# ACTIVITY
What lines in the data hold the string "Canal"? Show them.

━━━━

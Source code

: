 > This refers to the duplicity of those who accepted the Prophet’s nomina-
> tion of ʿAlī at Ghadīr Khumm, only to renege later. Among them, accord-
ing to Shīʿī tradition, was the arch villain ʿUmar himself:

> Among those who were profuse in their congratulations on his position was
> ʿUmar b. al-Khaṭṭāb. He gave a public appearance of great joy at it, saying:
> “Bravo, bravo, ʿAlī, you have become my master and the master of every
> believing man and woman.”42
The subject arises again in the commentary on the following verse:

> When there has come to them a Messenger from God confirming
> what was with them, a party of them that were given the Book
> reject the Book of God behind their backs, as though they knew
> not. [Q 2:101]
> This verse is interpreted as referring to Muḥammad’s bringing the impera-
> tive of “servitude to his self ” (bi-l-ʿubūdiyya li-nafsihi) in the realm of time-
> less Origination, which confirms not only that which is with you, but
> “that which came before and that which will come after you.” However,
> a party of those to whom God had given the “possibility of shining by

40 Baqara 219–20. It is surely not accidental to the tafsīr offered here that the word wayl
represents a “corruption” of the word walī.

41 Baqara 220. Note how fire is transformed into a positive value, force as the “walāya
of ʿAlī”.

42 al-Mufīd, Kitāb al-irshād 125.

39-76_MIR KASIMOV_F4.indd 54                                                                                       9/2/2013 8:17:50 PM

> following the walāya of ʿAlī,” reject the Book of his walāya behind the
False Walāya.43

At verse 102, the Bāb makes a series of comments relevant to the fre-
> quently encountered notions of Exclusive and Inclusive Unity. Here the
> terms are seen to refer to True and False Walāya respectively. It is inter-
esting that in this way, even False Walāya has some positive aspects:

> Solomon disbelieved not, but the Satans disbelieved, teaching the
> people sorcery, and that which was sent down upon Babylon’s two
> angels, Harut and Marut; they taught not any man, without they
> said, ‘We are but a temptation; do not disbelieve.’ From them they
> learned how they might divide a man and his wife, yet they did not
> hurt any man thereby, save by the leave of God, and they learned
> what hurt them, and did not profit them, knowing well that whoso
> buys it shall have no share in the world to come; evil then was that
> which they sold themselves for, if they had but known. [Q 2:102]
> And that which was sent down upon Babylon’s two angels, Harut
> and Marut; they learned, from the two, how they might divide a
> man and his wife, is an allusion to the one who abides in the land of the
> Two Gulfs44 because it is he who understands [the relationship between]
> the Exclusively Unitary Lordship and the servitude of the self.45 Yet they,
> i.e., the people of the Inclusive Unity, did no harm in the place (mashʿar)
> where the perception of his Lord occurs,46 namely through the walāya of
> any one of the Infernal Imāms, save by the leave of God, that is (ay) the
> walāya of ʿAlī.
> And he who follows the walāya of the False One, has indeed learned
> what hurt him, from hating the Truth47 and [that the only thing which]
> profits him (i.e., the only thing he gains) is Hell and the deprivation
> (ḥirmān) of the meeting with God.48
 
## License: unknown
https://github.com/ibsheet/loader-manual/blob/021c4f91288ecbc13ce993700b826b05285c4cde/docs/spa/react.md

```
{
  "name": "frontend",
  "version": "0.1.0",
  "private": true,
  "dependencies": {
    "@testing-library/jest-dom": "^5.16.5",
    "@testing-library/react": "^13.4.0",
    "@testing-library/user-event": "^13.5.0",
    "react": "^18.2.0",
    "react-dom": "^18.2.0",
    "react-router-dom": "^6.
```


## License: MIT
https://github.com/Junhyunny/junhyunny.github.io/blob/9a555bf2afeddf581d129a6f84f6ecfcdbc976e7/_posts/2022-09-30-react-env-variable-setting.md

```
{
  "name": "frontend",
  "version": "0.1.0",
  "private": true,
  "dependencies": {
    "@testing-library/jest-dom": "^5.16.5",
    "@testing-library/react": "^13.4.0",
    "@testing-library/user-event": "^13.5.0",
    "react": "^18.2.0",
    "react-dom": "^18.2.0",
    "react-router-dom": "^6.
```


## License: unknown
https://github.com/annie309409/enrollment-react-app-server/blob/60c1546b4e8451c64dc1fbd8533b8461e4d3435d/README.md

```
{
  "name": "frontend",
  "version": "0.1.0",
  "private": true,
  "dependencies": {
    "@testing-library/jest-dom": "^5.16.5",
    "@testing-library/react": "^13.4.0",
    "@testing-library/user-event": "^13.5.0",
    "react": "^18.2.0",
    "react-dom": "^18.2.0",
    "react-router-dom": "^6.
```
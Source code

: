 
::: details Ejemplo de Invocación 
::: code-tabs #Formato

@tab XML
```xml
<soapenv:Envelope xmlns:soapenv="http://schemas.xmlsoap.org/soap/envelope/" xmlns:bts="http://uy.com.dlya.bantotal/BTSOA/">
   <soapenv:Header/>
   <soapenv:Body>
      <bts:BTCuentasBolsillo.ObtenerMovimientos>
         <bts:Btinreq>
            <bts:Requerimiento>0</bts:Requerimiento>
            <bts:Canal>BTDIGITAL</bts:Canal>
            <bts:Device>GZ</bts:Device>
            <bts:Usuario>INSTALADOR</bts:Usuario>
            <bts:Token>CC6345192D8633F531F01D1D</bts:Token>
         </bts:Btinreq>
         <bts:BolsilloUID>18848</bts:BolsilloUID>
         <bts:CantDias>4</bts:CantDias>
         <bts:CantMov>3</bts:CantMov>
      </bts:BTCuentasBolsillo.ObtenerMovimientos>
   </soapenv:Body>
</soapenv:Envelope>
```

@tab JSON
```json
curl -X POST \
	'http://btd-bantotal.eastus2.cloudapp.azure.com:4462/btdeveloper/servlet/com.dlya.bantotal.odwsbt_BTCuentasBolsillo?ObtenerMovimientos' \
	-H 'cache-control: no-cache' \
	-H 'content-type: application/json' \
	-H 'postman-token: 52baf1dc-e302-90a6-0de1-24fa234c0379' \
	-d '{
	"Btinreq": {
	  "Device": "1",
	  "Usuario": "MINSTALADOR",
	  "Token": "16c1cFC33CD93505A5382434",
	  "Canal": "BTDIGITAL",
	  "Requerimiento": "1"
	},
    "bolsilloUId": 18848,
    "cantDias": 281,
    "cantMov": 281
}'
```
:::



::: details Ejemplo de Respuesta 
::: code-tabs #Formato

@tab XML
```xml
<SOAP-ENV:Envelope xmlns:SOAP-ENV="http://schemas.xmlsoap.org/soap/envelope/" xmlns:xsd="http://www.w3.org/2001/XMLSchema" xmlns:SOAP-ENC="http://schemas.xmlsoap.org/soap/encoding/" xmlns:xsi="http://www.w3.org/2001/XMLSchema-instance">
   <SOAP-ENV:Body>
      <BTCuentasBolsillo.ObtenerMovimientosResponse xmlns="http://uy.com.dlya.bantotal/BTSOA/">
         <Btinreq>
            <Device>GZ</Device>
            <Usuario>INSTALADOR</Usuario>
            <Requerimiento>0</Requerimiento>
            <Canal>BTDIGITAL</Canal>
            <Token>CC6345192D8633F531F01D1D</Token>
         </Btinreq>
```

━━━━

# RESPONSE AREA
            <bts:Canal>BTDIGITAL</bts:Canal>
	  "Canal": "BTDIGITAL",
            <Canal>BTDIGITAL</Canal>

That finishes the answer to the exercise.